History

Louis C. Saeger

Louis Saeger

Prior to opening, the future students of Saeger Middle School were given the opportunity to write a fifty word or less essay on what they thought the school should be named. After screening all of the submitted essays, our school was named by a sixth grade student in 1997. The following essay was approved by the school board for the new name of our school:

"Louis C. Saeger was important to the Francis Howell School District. He taught there in a one room school house, first through eighth grade. He taught for 53 years, 1877 to 1930. Even when segregation was the law, he taught both blacks and whites. He was also the first county school commissioner."

Louis C. Saeger was a consistent leader in the community. Between 1877 and 1930 he had accomplished many things for the community, not only in education but in other areas as well. He started a move that resulted in the establishment of agricultural extension work in St. Charles County. He served as the first secretary of the extension board. He organized the first boys' and girls' 4-H Club in the state of Missouri.

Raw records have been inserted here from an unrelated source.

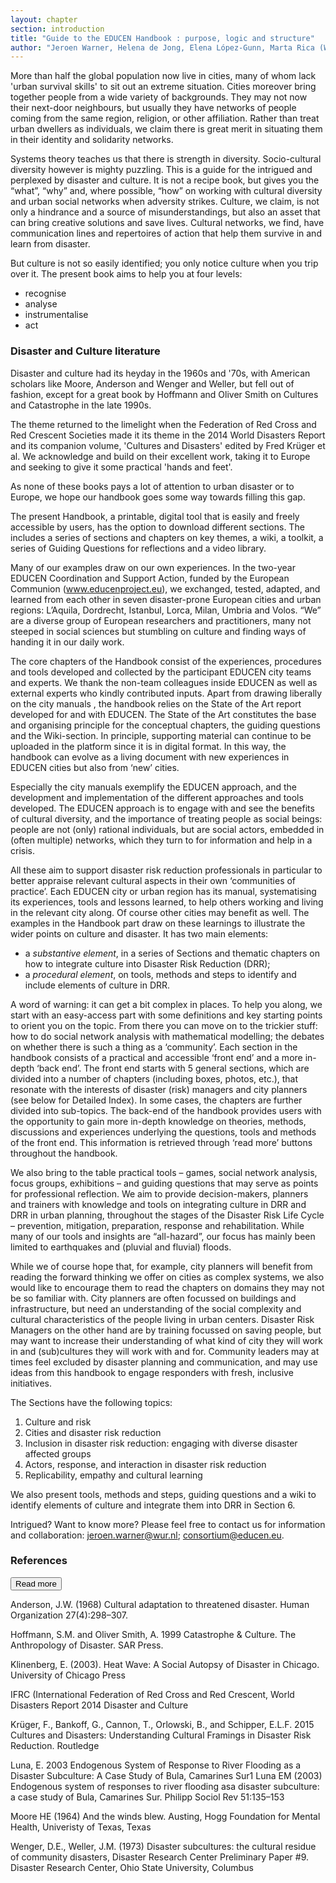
 ```yaml
---
layout: chapter
section: introduction
title: "Guide to the EDUCEN Handbook : purpose, logic and structure"
author: "Jeroen Warner, Helena de Jong, Elena López-Gunn, Marta Rica (WUR, NLDA, ICATALIST)"
--- 
```

More than half the global population now live in cities, many of whom lack 'urban survival skills' to  sit out an extreme situation. Cities moreover bring together people from a wide variety of backgrounds. They may not now their next-door neighbours, but usually they have networks of people coming from the same region, religion, or other affiliation. Rather than treat urban dwellers as individuals, we claim there is great merit in situating them in their identity and solidarity networks.

Systems theory teaches us that there is strength in diversity. Socio-cultural diversity however is mighty puzzling. This is a guide for the intrigued and perplexed by disaster and culture. It is not a recipe book, but gives you the “what”, “why” and, where possible, “how” on working with cultural diversity and urban social networks when adversity strikes. Culture, we claim, is not only a hindrance and a source of misunderstandings, but also an asset that can bring creative solutions and save lives. Cultural networks, we find, have communication lines and repertoires of action that help them survive in and learn from disaster.

But culture is not so easily identified; you only notice culture when you trip over it. The present book aims to help you at four levels: 
- recognise
- analyse
- instrumentalise
- act

<p class="box-start"></p>

### Disaster and Culture literature

Disaster and culture had its heyday in the 1960s and '70s, with American scholars like Moore, Anderson and Wenger and Weller, but fell out of fashion, except for a great book by Hoffmann and Oliver Smith on Cultures and Catastrophe in the late  1990s. 

The theme returned to the limelight when the Federation of Red Cross and Red Crescent Societies made it its theme in the 2014 World Disasters Report and its companion volume, 'Cultures and Disasters' edited by Fred Krüger et al. We acknowledge and build on their excellent work, taking it to Europe and seeking to give it some practical 'hands and feet'. 

As none of these books pays a lot of attention to urban disaster or to Europe, we hope our handbook goes some way towards filling this gap. 

<p class="box-end"></p>

The present Handbook, a printable, digital tool that is easily and freely accessible by users, has the option to download different sections. The includes a series of sections and chapters on key themes, a wiki, a toolkit, a series of Guiding Questions for reflections and a video library. 

Many of our examples draw on our own experiences. In the two-year EDUCEN Coordination and Support Action, funded by the European Communion (www.educenproject.eu), we exchanged, tested, adapted, and learned from each other in seven disaster-prone European cities and urban regions: L’Aquila, Dordrecht, Istanbul, Lorca, Milan, Umbria and Volos. “We” are a diverse group of European researchers and practitioners, many not steeped in social sciences but stumbling on culture and finding ways of handing it in our daily work.  

The core chapters of the Handbook consist of the experiences, procedures and tools developed and collected by the participant EDUCEN city teams and experts. We thank the non-team colleagues inside EDUCEN as well as external experts who kindly contributed inputs. Apart from drawing liberally on the city manuals , the handbook relies on the State of the Art report developed for and with EDUCEN. The State of the Art constitutes the base and organising principle for the conceptual chapters, the guiding questions and the Wiki-section. In principle, supporting material can continue to be uploaded in the platform since it is in digital format. In this way, the handbook can evolve as a living document with new experiences in EDUCEN cities but also from ‘new’ cities.

Especially the city manuals exemplify the EDUCEN approach, and the development and implementation of the different approaches and tools developed. The EDUCEN approach is to engage with and see the benefits of cultural diversity, and the importance of treating people as social beings: people are not (only) rational individuals, but are social actors, embedded in (often multiple) networks, which they turn to for information and help in a crisis.  

All these aim to support disaster risk reduction professionals in particular to better appraise relevant cultural aspects in their own ‘communities of practice’. Each EDUCEN city or urban region has its manual, systematising its experiences, tools and lessons learned, to help others working and living in the relevant city along. Of course other cities may benefit as well. The examples in the Handbook part draw on these learnings to illustrate the wider points on culture and disaster. It has two main elements:
- a _substantive element_, in a series of Sections and thematic chapters on how to integrate culture into Disaster Risk Reduction (DRR);
- a _procedural element_, on tools, methods and steps to identify and include elements of culture in DRR.

A word of warning: it can get a bit complex in places. To help you along, we start with an easy-access part with some definitions and key starting points to orient you on the topic. From there you can move on to the trickier stuff: how to do social network analysis with mathematical modelling; the debates on whether there is such a thing as a ‘community’. Each section in the handbook consists of a practical and accessible ‘front end’ and a more in-depth ‘back end’. The front end starts with 5 general sections, which are divided into a number of chapters (including boxes, photos, etc.), that resonate with the interests of disaster (risk) managers and city planners (see below for Detailed Index). In some cases, the chapters are further divided into sub-topics. The back-end of the handbook provides users with the opportunity to gain more in-depth knowledge on theories, methods, discussions and experiences underlying the questions, tools and methods of the front end. This information is retrieved through ‘read more’ buttons throughout the handbook. 

We also bring to the table practical tools – games, social network analysis, focus groups, exhibitions – and guiding questions that may serve as points for professional reflection. We aim to provide decision-makers, planners and trainers with knowledge and tools on integrating culture in DRR and DRR in urban planning, throughout the stages of the Disaster Risk Life Cycle – prevention, mitigation, preparation, response and rehabilitation. While many of our tools and insights are “all-hazard”, our focus has mainly been limited to earthquakes and (pluvial and fluvial) floods.

While we of course hope that, for example, city planners will benefit from reading the forward thinking we offer on cities as complex systems, we also would like to encourage them to read the chapters on domains they may not be so familiar with. City planners are often focussed on buildings and infrastructure, but need an understanding of the social complexity and cultural characteristics of the people living in urban centers. Disaster Risk Managers on the other hand are by training focussed on saving people, but may want to increase their understanding of what kind of city they will work in and (sub)cultures they will work with and for. Community leaders may at times feel excluded by disaster planning and communication, and may use ideas from this handbook to engage responders with fresh, inclusive initiatives.  

The Sections have the following topics: 

1. Culture and risk 
2. Cities and disaster risk reduction
3. Inclusion in disaster risk reduction: engaging with diverse disaster affected groups
4. Actors, response, and interaction in disaster risk reduction
5. Replicability, empathy and cultural learning  

We also present tools, methods and steps, guiding questions and a wiki to identify elements of culture and integrate them into DRR in Section 6.  

Intrigued? Want to know more? Please feel free to contact us for information and collaboration: [jeroen.warner@wur.nl](mailto:jeroen.warner@wur.nl); [consortium@educen.eu](mailto:consortium@educen.eu).

### References 
<p class="btn-wrap">
  <button class="btn btn-default btn-collapse" type="button" data-toggle="collapse" data-target="#collapse-1" aria-expanded="false" aria-controls="collapse-1">
  Read more
</button></p>

<p content-id="collapse-1" class="collapse-start"></p>

Anderson, J.W. (1968) Cultural adaptation to threatened disaster. Human Organization 27(4):298–307.

Hoffmann, S.M. and Oliver Smith, A. 1999 Catastrophe & Culture. The Anthropology of Disaster. SAR Press.

Klinenberg, E. (2003). Heat Wave: A Social Autopsy of Disaster in Chicago. University of Chicago Press

IFRC (International Federation of Red Cross and Red Crescent, World Disasters Report 2014 Disaster and Culture

Krüger, F., Bankoff, G., Cannon, T., Orlowski, B., and Schipper, E.L.F. 2015  Cultures and Disasters: Understanding Cultural Framings in Disaster Risk Reduction. Routledge 

Luna, E. 2003  Endogenous System of Response to River Flooding as a Disaster Subculture: A Case Study of Bula, Camarines Sur1  Luna EM (2003) Endogenous system of responses to river flooding asa disaster subculture: a case study of Bula, Camarines Sur. Philipp Sociol Rev 51:135–153

Moore HE (1964) And the winds blew. Austing, Hogg Foundation for Mental Health, Univeristy of Texas, Texas

Wenger, D.E., Weller, J.M. (1973) Disaster subcultures: the cultural residue of community disasters, Disaster Research Center Preliminary Paper #9. Disaster Research Center, Ohio State University, Columbus

<p class="collapse-end"></p>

Farmers in the area were having difficulties with hunters and berry pickers going on their property without permission, then leaving gates open. This was a risk to the farmers for two reasons: cattle and other stock often got out and the fear of someone getting shot by a stray bullet. Eventually, and largely at Saeger's urging, the concerned farmers met one evening at the school house. This meeting resulted in the "Friedens Precinct Protective Association". The local newspaper, one of a half dozen at the time (two of them German), cooperated with publicity.

Even after Louis C. Saeger no longer held the office of county school commissioner, the esteem in which he was held made it almost inevitable that he would continue on the three-member county board of educators and the county textbook commission. His duties with the board normally involved routine meetings; but, by contrast, his duties on the textbook commission was much more complexed. This entailed months of high pressure work, because he scrutinized the sample books submitted by book publishers carefully and conscientiously before he felt prepared to recommend an adoption.

From 1888 until his retirement Louis C. Saeger had been a voluntary weather observer of the
U. S. Weather Bureau. After he had a telephone installed his daily weather reports appeared in the St. Charles newspapers.